COVINGTON -- Rysan Richardson may have been knocked around, but he was able to maintain his balance and focus long enough to score three goals, giving Alcovy a 4-1 win over Morrow to start Area 2-AAAAAA play on Tuesday.

It took some time for the Tigers (3-1, 1-0) to get used to Morrow's (1-1, 0-1) speed. But once they did, Alcovy was able to move the ball with more control and confidence.

"I've got a lot of respect for (Morrow) coach Herbert Dunbar," Alcovy head coach Chris Edgar said. "I met him a couple of weeks ago and he showed me some of his players play, he's got some speed. He kept them up top and presented us some challenges. Fortunately, my guys didn't let the speed beat us."

That confidence came to fruition with less than eight minutes left in the first half when Richardson caught the keeper running toward the ball. Even though Morrow keeper Sterling Taylor took Richardson's feet out from under him, the ball managed to find the back of the net to give Alcovy the lead.

The Alcovy defense started the second half stepping its game up. But a lapse in judgement allowed the Mustangs' Richelieu Hayes to tie the game 15 minutes into the second half.

"We have to work hard to get our goals and that's fine," Edgar said. "But it seems like we give goals to other teams. Most of the goals we've given up this season have been a miscommunication or something like that."

But once again, Richardson was able to fight off a hit which knocked him off balance to kick the go-ahead goal a minute later.

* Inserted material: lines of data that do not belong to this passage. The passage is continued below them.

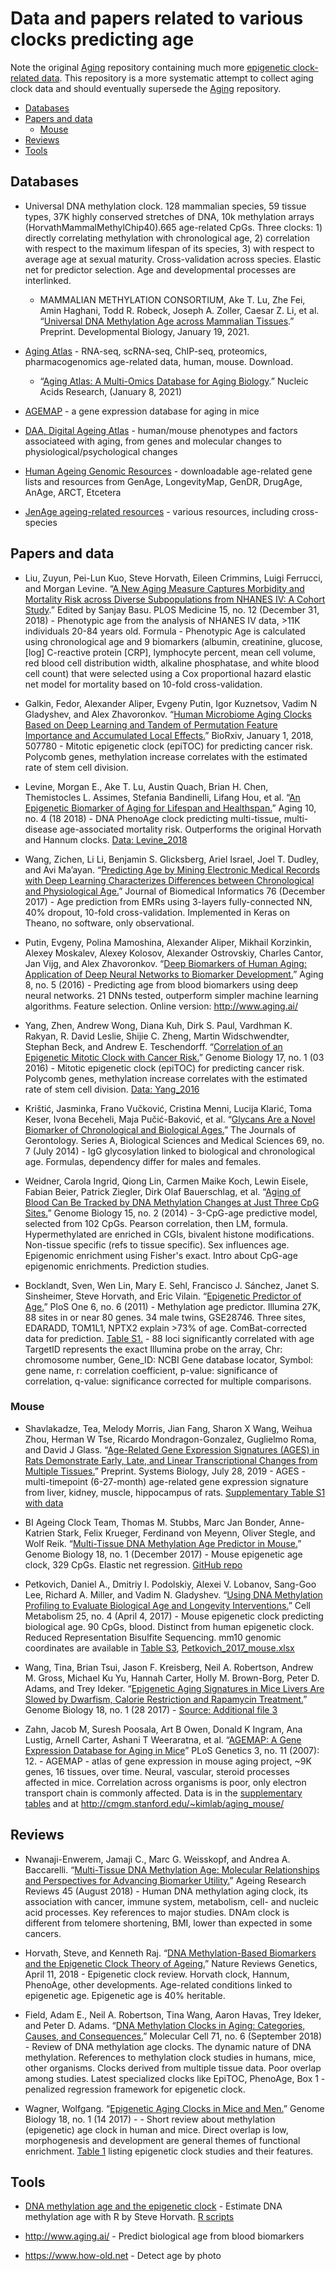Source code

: # Data and papers related to various clocks predicting age

Note the original [Aging](https://github.com/mdozmorov/Aging) repository containing much more [epigenetic clock-related data](https://github.com/mdozmorov/Aging/tree/master/data). This repository is a more systematic attempt to collect aging clock data and should eventually supersede the [Aging](https://github.com/mdozmorov/Aging) repository.

* [Databases](#databases)
* [Papers and data](#papers-and-data)
  * [Mouse](#mouse)
* [Reviews](#reviews)
* [Tools](#tools)

## Databases

- Universal DNA methylation clock. 128 mammalian species, 59 tissue types, 37K highly conserved stretches of DNA, 10k methylation arrays (HorvathMammalMethylChip40).665 age-related CpGs. Three clocks: 1) directly correlating methylation with chronological age, 2) correlation with respect to the maximum lifespan of its species, 3) with respect to average age at sexual maturity. Cross-validation across species. Elastic net for predictor selection. Age and developmental processes are interlinked.
    - MAMMALIAN METHYLATION CONSORTIUM, Ake T. Lu, Zhe Fei, Amin Haghani, Todd R. Robeck, Joseph A. Zoller, Caesar Z. Li, et al. “[Universal DNA Methylation Age across Mammalian Tissues](https://doi.org/10.1101/2021.01.18.426733).” Preprint. Developmental Biology, January 19, 2021. 

- [Aging Atlas](https://bigd.big.ac.cn/aging/index) - RNA-seq, scRNA-seq, ChIP-seq, proteomics, pharmacogenomics age-related data, human, mouse. Download.
    - “[Aging Atlas: A Multi-Omics Database for Aging Biology](https://doi.org/10.1093/nar/gkaa894).” Nucleic Acids Research, (January 8, 2021)

- [AGEMAP](http://cmgm.stanford.edu/~kimlab/aging_mouse/) - a gene expression database for aging in mice

- [DAA, Digital Ageing Atlas](http://ageing-map.org/) - human/mouse phenotypes and factors associateed with aging, from genes and molecular changes to physiological/psychological changes

- [Human Ageing Genomic Resources](https://genomics.senescence.info/download.html) - downloadable age-related gene lists and resources from GenAge, LongevityMap, GenDR, DrugAge, AnAge, ARCT, Etcetera

- [JenAge ageing-related resources](http://info-centre.jenage.de/ageing/databases.html) - various resources, including cross-species


## Papers and data

- Liu, Zuyun, Pei-Lun Kuo, Steve Horvath, Eileen Crimmins, Luigi Ferrucci, and Morgan Levine. “[A New Aging Measure Captures Morbidity and Mortality Risk across Diverse Subpopulations from NHANES IV: A Cohort Study](https://doi.org/10.1371/journal.pmed.1002718).” Edited by Sanjay Basu. PLOS Medicine 15, no. 12 (December 31, 2018) - Phenotypic age from the analysis of NHANES IV data, >11K individuals 20-84 years old. Formula - Phenotypic Age is calculated using chronological age and 9 biomarkers (albumin, creatinine, glucose, [log] C-reactive protein [CRP], lymphocyte percent, mean cell volume, red blood cell distribution width, alkaline phosphatase, and white blood cell count) that were selected using a Cox proportional hazard elastic net model for mortality based on 10-fold cross-validation. 

- Galkin, Fedor, Alexander Aliper, Evgeny Putin, Igor Kuznetsov, Vadim N Gladyshev, and Alex Zhavoronkov. “[Human Microbiome Aging Clocks Based on Deep Learning and Tandem of Permutation Feature Importance and Accumulated Local Effects.](https://doi.org/10.1101/507780)” BioRxiv, January 1, 2018, 507780 - Mitotic epigenetic clock (epiTOC) for predicting cancer risk. Polycomb genes, methylation increase correlates with the estimated rate of stem cell division.

- Levine, Morgan E., Ake T. Lu, Austin Quach, Brian H. Chen, Themistocles L. Assimes, Stefania Bandinelli, Lifang Hou, et al. “[An Epigenetic Biomarker of Aging for Lifespan and Healthspan.](https://doi.org/10.18632/aging.101414)” Aging 10, no. 4 (18 2018) - DNA PhenoAge clock predicting multi-tissue, multi-disease age-associated mortality risk. Outperforms the original Horvath and Hannum clocks. [Data: Levine_2018](data/Levine_2018/)

- Wang, Zichen, Li Li, Benjamin S. Glicksberg, Ariel Israel, Joel T. Dudley, and Avi Ma’ayan. “[Predicting Age by Mining Electronic Medical Records with Deep Learning Characterizes Differences between Chronological and Physiological Age.](https://doi.org/10.1016/j.jbi.2017.11.003)” Journal of Biomedical Informatics 76 (December 2017) - Age prediction from EMRs using 3-layers fully-connected NN, 40% dropout, 10-fold cross-validation. Implemented in Keras on Theano, no software, only observational.

- Putin, Evgeny, Polina Mamoshina, Alexander Aliper, Mikhail Korzinkin, Alexey Moskalev, Alexey Kolosov, Alexander Ostrovskiy, Charles Cantor, Jan Vijg, and Alex Zhavoronkov. “[Deep Biomarkers of Human Aging: Application of Deep Neural Networks to Biomarker Development.](https://doi.org/10.18632/aging.100968)” Aging 8, no. 5 (2016) - Predicting age from blood biomarkers using deep neural networks. 21 DNNs tested, outperform simpler machine learning algorithms. Feature selection. Online version: http://www.aging.ai/

- Yang, Zhen, Andrew Wong, Diana Kuh, Dirk S. Paul, Vardhman K. Rakyan, R. David Leslie, Shijie C. Zheng, Martin Widschwendter, Stephan Beck, and Andrew E. Teschendorff. “[Correlation of an Epigenetic Mitotic Clock with Cancer Risk.](https://doi.org/10.1186/s13059-016-1064-3)” Genome Biology 17, no. 1 (03 2016) - Mitotic epigenetic clock (epiTOC) for predicting cancer risk. Polycomb genes, methylation increase correlates with the estimated rate of stem cell division. [Data: Yang_2016](data/Yang_2016/)

- Krištić, Jasminka, Frano Vučković, Cristina Menni, Lucija Klarić, Toma Keser, Ivona Beceheli, Maja Pučić-Baković, et al. “[Glycans Are a Novel Biomarker of Chronological and Biological Ages.](https://doi.org/10.1093/gerona/glt190)” The Journals of Gerontology. Series A, Biological Sciences and Medical Sciences 69, no. 7 (July 2014) - IgG glycosylation linked to biological and chronological age. Formulas, dependency differ for males and females.

- Weidner, Carola Ingrid, Qiong Lin, Carmen Maike Koch, Lewin Eisele, Fabian Beier, Patrick Ziegler, Dirk Olaf Bauerschlag, et al. “[Aging of Blood Can Be Tracked by DNA Methylation Changes at Just Three CpG Sites.](https://doi.org/10.1186/gb-2014-15-2-r24)” Genome Biology 15, no. 2 (2014) - 3-CpG-age predictive model, selected from 102 CpGs. Pearson correlation, then LM, formula. Hypermethylated are enriched in CGIs, bivalent histone modifications. Non-tissue specific (refs to tissue specific). Sex influences age. Epigenomic enrichment using Fisher's exact. Intro about CpG-age epigenomic enrichments. Prediction studies.

- Bocklandt, Sven, Wen Lin, Mary E. Sehl, Francisco J. Sánchez, Janet S. Sinsheimer, Steve Horvath, and Eric Vilain. “[Epigenetic Predictor of Age.](https://doi.org/10.1371/journal.pone.0014821)” PloS One 6, no. 6 (2011) - Methylation age predictor. Illumina 27K,  88 sites in or near 80 genes. 34 male twins, GSE28746. Three sites, EDARADD, TOM1L1, NPTX2 explain >73% of age. ComBat-corrected data for prediction. [Table S1.](https://journals.plos.org/plosone/article/file?type=supplementary&id=info:doi/10.1371/journal.pone.0014821.s002) - 88 loci significantly correlated with age TargetID represents the exact Illumina probe on the array, Chr: chromosome number, Gene_ID: NCBI Gene database locator, Symbol: gene name, r: correlation coefficient, p-value: significance of correlation, q-value: significance corrected for multiple comparisons.

### Mouse

- Shavlakadze, Tea, Melody Morris, Jian Fang, Sharon X Wang, Weihua Zhou, Herman W Tse, Ricardo Mondragon-Gonzalez, Guglielmo Roma, and David J Glass. “[Age-Related Gene Expression Signatures (AGES) in Rats Demonstrate Early, Late, and Linear Transcriptional Changes from Multiple Tissues.](https://doi.org/10.1101/717835)” Preprint. Systems Biology, July 28, 2019 - AGES - multi-timepoint (6-27-month) age-related gene expression signature from liver, kidney, muscle, hippocampus of rats. [Supplementary Table S1 with data](https://www.cell.com/cell-reports/fulltext/S2211-1247(19)31091-5#secsectitle0155)

- BI Ageing Clock Team, Thomas M. Stubbs, Marc Jan Bonder, Anne-Katrien Stark, Felix Krueger, Ferdinand von Meyenn, Oliver Stegle, and Wolf Reik. “[Multi-Tissue DNA Methylation Age Predictor in Mouse.](https://doi.org/10.1186/s13059-017-1203-5)” Genome Biology 18, no. 1 (December 2017) - Mouse epigenetic age clock, 329 CpGs. Elastic net regression. [GitHub repo](https://github.com/EpigenomeClock/MouseEpigeneticClock)

- Petkovich, Daniel A., Dmitriy I. Podolskiy, Alexei V. Lobanov, Sang-Goo Lee, Richard A. Miller, and Vadim N. Gladyshev. “[Using DNA Methylation Profiling to Evaluate Biological Age and Longevity Interventions.](https://doi.org/10.1016/j.cmet.2017.03.016)” Cell Metabolism 25, no. 4 (April 4, 2017) - Mouse epigenetic clock predicting biological age. 90 CpGs, blood. Distinct from human epigenetic clock. Reduced Representation Bisulfite Sequencing. mm10 genomic coordinates are available in [Table S3](https://www.cell.com/cms/10.1016/j.cmet.2017.03.016/attachment/08ea219a-4d0a-430b-9062-0bc103e20c20/mmc4.xlsx), [Petkovich_2017_mouse.xlsx](data/Petkovich_2017_mouse.xlsx)

- Wang, Tina, Brian Tsui, Jason F. Kreisberg, Neil A. Robertson, Andrew M. Gross, Michael Ku Yu, Hannah Carter, Holly M. Brown-Borg, Peter D. Adams, and Trey Ideker. “[Epigenetic Aging Signatures in Mice Livers Are Slowed by Dwarfism, Calorie Restriction and Rapamycin Treatment.](https://doi.org/10.1186/s13059-017-1186-2)” Genome Biology 18, no. 1 (28 2017) - [Source: Additional file 3](https://static-content.springer.com/esm/art%3A10.1186%2Fs13059-017-1186-2/MediaObjects/13059_2017_1186_MOESM3_ESM.xlsx)

- Zahn, Jacob M, Suresh Poosala, Art B Owen, Donald K Ingram, Ana Lustig, Arnell Carter, Ashani T Weeraratna, et al. “[AGEMAP: A Gene Expression Database for Aging in Mice](https://journals.plos.org/plosgenetics/article?id=10.1371/journal.pgen.0030201)” PLoS Genetics 3, no. 11 (2007): 12. - AGEMAP - atlas of gene expression in mouse aging project, \~9K genes, 16 tissues, over time. Neural, vascular, steroid processes affected in mice. Correlation across organisms is poor, only electron transport chain is commonly affected. Data is in the [supplementary tables](https://journals.plos.org/plosgenetics/article?id=10.1371/journal.pgen.0030201#s5) and at http://cmgm.stanford.edu/~kimlab/aging_mouse/

## Reviews

- Nwanaji-Enwerem, Jamaji C., Marc G. Weisskopf, and Andrea A. Baccarelli. “[Multi-Tissue DNA Methylation Age: Molecular Relationships and Perspectives for Advancing Biomarker Utility.](https://doi.org/10.1016/j.arr.2018.04.005)” Ageing Research Reviews 45 (August 2018) -  Human DNA methylation aging clock, its association with cancer, immune system, metabolism, cell- and nucleic acid processes. Key references to major studies. DNAm clock is different from telomere shortening, BMI, lower than expected in some cancers.

- Horvath, Steve, and Kenneth Raj. “[DNA Methylation-Based Biomarkers and the Epigenetic Clock Theory of Ageing.](https://doi.org/10.1038/s41576-018-0004-3)” Nature Reviews Genetics, April 11, 2018 - Epigenetic clock review. Horvath clock, Hannum, PhenoAge, other developments. Age-related conditions linked to epigenetic age. Epigenetic age is 40% heritable.

- Field, Adam E., Neil A. Robertson, Tina Wang, Aaron Havas, Trey Ideker, and Peter D. Adams. “[DNA Methylation Clocks in Aging: Categories, Causes, and Consequences.](https://doi.org/10.1016/j.molcel.2018.08.008)” Molecular Cell 71, no. 6 (September 2018) - Review of DNA methylation age clocks. The dynamic nature of DNA methylation. References to methylation clock studies in humans, mice, other organisms. Clocks derived from multiple tissue data. Poor overlap among studies. Latest specialized clocks like EpiTOC, PhenoAge,  Box 1 - penalized regression framework for epigenetic clock.

- Wagner, Wolfgang. “[Epigenetic Aging Clocks in Mice and Men.](https://doi.org/10.1186/s13059-017-1245-8)” Genome Biology 18, no. 1 (14 2017) - - Short review about methylation (epigenetic) age clock in human and mice. Direct overlap is low, morphogenesis and development are general themes of functional enrichment. [Table 1](https://genomebiology.biomedcentral.com/articles/10.1186/s13059-017-1245-8#Tab1) listing epigenetic clock studies and their features.


## Tools

- [DNA methylation age and the epigenetic clock](https://horvath.genetics.ucla.edu/html/dnamage/) - Estimate DNA methylation age with R by Steve Horvath. [R scripts](tools/horvath_clock)

- http://www.aging.ai/ - Predict biological age from blood biomarkers

- https://www.how-old.net - Detect age by photo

"We've faced some adversity and they've responded as a team," Edgar said. "They believe that they can win in tight situations. In the years past I don't know that they thought they could have done that."

Even though Morrow had a strong push in the final five minutes of the game, it was Richardson that came up with the goal with 3:04 left to play. The final score of the contest, a penalty kick by Jordan Adair, came with 1:01 showing on the clock.

"He's come a long way from the eighth-grader that started this program," Edgar said of Richardson. "He's fast, he's physical, he can finish and he's an unselfish player. I expect him to go on next year (to college) and do some great things."